(Data in this exercise begins)
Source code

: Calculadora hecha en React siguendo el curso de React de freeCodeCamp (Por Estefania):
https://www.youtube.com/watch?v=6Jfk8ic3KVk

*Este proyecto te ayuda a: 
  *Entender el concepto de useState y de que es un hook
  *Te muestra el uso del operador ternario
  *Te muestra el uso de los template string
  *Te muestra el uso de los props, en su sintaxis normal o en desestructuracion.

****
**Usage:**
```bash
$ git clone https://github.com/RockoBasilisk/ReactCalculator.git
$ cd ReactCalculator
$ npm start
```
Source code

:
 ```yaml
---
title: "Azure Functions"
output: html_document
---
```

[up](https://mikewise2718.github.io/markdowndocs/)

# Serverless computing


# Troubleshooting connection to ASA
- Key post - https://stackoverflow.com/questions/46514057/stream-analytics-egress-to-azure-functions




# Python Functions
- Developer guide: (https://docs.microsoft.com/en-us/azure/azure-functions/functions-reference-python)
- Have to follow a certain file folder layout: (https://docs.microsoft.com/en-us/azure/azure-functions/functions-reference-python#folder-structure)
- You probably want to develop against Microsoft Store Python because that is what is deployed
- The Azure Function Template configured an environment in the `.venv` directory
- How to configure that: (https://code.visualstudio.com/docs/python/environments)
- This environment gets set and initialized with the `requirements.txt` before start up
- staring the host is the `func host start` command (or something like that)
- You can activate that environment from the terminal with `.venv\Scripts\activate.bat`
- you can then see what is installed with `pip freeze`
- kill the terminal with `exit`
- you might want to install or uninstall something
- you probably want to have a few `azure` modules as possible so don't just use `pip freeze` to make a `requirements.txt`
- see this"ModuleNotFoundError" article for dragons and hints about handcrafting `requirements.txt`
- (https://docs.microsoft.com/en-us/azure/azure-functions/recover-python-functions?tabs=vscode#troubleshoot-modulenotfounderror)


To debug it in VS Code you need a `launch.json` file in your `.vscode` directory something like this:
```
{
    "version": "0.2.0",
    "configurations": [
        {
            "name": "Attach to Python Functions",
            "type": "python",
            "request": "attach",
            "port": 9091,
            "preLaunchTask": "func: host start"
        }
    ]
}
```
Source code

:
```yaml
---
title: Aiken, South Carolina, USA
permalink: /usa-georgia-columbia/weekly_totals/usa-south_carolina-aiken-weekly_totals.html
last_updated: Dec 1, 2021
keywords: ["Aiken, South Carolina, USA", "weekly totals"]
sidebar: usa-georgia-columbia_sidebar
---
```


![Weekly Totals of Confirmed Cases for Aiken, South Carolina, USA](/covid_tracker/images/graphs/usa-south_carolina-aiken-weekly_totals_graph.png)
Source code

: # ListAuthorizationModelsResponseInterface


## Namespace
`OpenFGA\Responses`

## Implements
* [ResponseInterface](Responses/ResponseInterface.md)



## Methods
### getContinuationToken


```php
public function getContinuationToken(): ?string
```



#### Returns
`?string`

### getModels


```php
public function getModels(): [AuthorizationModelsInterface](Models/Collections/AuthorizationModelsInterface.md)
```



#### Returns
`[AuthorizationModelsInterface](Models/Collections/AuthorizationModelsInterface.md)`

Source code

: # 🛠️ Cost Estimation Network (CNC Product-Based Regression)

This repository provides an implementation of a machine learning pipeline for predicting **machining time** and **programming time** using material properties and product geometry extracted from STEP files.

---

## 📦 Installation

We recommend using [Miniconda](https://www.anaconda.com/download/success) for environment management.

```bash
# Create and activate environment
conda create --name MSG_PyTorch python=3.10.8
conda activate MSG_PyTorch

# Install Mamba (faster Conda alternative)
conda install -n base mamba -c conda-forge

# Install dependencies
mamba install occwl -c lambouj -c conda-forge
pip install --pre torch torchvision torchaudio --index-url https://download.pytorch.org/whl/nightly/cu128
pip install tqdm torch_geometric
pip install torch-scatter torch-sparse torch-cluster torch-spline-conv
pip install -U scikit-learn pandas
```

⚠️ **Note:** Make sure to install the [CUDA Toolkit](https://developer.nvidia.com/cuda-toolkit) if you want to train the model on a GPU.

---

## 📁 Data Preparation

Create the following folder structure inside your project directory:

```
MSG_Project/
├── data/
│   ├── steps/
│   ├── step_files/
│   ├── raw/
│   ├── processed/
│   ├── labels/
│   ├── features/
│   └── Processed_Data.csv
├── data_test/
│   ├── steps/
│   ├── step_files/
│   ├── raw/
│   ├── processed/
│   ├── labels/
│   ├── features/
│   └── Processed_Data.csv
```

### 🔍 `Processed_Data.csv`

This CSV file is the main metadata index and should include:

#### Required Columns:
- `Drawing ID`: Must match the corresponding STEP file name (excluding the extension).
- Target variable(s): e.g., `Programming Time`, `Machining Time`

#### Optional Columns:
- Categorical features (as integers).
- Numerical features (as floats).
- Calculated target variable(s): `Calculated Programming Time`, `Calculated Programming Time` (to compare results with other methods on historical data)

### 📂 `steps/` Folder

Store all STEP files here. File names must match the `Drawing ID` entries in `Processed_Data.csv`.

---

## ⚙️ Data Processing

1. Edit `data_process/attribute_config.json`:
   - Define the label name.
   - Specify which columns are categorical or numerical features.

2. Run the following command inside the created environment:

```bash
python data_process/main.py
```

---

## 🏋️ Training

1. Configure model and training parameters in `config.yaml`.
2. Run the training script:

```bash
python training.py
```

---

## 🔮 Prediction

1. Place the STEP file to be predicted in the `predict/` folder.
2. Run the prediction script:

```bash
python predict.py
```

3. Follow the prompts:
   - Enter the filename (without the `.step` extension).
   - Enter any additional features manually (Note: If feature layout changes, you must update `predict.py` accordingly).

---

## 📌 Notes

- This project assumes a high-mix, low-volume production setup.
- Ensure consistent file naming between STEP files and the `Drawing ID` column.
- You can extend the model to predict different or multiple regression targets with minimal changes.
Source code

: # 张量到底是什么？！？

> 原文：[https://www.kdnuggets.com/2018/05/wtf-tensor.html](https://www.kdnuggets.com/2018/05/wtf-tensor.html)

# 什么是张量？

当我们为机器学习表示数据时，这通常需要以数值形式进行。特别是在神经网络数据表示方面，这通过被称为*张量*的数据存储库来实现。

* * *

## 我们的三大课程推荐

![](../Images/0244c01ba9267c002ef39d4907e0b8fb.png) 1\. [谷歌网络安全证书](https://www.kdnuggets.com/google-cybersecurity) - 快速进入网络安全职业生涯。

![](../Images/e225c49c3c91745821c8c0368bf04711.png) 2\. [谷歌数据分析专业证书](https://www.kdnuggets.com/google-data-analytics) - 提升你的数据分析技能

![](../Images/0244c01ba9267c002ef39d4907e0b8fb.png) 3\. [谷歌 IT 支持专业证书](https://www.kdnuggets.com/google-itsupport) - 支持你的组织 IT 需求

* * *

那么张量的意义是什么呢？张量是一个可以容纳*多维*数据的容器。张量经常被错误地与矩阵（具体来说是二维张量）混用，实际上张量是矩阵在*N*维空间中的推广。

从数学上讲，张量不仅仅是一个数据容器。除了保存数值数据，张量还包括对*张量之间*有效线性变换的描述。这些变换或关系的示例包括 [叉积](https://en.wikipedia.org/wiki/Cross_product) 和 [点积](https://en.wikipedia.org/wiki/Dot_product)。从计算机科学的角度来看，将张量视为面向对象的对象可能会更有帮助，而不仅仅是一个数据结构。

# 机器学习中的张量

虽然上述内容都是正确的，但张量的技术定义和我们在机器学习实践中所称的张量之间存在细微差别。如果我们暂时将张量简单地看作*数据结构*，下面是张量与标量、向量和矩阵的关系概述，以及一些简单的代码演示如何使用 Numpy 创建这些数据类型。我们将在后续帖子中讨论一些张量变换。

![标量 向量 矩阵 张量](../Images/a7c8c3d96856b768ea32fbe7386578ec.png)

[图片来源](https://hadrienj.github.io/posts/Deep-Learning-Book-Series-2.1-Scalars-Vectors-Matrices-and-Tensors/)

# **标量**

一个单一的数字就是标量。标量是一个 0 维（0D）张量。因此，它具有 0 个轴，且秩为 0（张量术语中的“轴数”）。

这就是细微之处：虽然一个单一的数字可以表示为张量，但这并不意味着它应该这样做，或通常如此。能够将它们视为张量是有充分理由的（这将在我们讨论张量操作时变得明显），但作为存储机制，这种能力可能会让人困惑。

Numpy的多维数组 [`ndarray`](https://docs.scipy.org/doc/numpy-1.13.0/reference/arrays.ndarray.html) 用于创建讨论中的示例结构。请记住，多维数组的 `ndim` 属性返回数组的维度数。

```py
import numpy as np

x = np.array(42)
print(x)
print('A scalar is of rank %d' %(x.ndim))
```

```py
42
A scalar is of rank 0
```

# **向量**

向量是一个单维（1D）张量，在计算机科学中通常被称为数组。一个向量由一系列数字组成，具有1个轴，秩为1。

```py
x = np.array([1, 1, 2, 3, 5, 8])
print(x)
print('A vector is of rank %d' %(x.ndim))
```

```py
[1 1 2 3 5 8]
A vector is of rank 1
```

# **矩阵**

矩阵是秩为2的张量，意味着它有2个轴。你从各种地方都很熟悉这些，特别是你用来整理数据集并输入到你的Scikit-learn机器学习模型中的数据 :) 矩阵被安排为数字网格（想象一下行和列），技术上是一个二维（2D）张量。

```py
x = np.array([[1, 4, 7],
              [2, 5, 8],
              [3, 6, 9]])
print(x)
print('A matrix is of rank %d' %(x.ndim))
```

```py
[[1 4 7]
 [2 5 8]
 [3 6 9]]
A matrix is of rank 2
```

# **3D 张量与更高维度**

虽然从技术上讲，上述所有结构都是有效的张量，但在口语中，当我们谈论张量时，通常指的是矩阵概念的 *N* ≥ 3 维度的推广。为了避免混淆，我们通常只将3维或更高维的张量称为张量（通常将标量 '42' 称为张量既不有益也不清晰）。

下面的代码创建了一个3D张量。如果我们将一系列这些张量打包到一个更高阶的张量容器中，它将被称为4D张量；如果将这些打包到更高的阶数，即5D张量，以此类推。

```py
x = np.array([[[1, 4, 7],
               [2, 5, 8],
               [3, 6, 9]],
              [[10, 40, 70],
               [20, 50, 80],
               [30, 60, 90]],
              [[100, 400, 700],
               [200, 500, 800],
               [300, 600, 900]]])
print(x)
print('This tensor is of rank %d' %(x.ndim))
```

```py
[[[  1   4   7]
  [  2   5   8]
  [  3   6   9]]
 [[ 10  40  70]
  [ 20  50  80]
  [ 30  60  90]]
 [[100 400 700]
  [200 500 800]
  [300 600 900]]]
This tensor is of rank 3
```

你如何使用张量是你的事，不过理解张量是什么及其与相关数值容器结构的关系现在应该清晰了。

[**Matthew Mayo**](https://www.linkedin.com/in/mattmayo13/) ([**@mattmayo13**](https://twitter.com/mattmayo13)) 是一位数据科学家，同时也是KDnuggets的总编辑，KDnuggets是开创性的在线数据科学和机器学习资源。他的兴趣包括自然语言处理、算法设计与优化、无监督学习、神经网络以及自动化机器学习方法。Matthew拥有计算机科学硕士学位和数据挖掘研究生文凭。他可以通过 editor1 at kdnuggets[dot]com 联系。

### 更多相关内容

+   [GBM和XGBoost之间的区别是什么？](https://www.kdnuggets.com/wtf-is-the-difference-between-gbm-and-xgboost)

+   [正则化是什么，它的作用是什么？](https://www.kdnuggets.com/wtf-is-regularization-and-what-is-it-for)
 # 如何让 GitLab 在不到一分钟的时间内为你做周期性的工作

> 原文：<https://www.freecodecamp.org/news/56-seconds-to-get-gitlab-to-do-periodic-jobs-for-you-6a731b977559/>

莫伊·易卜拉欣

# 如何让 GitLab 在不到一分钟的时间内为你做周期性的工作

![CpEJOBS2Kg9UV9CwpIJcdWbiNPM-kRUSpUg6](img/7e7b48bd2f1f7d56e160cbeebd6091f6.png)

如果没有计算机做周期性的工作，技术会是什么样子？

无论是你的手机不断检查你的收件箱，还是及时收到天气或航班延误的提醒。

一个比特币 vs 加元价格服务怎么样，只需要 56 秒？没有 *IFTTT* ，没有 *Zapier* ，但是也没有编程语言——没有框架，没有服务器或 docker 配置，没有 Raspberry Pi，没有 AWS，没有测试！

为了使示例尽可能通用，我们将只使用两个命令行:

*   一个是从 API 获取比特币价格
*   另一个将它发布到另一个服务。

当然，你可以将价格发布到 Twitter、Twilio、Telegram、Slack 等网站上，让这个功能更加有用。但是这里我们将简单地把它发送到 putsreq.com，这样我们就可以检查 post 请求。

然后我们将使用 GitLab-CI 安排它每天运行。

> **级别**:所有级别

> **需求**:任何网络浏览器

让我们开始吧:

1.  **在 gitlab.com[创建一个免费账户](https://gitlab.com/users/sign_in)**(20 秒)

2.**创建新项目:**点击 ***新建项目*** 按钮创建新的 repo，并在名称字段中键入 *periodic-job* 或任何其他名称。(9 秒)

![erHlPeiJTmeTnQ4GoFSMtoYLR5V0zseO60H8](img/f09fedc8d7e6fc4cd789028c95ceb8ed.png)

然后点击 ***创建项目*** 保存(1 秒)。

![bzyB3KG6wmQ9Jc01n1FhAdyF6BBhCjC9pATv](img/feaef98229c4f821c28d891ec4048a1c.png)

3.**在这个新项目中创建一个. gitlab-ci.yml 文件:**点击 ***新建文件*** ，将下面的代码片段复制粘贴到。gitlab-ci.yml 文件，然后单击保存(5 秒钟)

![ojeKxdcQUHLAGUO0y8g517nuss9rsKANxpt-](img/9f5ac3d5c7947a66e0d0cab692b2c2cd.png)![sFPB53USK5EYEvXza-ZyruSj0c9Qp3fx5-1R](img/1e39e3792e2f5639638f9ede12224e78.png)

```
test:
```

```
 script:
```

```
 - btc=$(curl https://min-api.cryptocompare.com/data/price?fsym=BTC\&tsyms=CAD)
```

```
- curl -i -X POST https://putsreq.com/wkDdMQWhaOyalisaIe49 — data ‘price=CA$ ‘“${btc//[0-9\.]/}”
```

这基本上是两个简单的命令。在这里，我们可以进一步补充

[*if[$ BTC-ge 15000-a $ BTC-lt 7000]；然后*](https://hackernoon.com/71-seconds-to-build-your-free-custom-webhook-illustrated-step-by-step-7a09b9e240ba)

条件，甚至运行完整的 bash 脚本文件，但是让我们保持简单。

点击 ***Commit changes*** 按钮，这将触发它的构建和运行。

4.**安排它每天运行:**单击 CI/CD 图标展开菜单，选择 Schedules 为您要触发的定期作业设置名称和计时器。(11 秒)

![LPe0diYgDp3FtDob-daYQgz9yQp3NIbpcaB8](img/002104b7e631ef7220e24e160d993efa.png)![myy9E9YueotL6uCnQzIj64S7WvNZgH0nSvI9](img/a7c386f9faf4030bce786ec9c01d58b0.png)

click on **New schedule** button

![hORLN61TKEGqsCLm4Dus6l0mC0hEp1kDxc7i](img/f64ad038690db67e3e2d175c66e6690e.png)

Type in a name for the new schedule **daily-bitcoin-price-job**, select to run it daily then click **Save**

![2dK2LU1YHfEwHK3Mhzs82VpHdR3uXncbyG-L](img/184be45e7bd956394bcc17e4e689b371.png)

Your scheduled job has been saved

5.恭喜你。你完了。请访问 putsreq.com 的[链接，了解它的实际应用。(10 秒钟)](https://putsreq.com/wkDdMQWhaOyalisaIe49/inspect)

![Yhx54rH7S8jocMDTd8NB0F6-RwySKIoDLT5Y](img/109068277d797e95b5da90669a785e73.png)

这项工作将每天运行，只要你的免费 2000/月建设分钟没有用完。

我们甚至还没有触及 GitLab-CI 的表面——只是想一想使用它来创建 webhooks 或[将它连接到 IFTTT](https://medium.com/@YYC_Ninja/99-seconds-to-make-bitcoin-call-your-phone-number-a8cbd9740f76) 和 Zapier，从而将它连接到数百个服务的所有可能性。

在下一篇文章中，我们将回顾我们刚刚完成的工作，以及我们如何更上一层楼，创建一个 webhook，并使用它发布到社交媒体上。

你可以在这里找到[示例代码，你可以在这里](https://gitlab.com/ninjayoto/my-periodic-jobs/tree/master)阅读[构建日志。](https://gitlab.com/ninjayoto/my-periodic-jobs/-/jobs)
(Data in this exercise ends)
§ Work order
For an answer, give a copy of every line in the listing that holds the word "ndim".

§ Answer for the task
Numpy的多维数组 [`ndarray`](https://docs.scipy.org/doc/numpy-1.13.0/reference/arrays.ndarray.html) 用于创建讨论中的示例结构。请记住，多维数组的 `ndim` 属性返回数组的维度数。
print('A scalar is of rank %d' %(x.ndim))
print('A vector is of rank %d' %(x.ndim))
print('A matrix is of rank %d' %(x.ndim))
print('This tensor is of rank %d' %(x.ndim))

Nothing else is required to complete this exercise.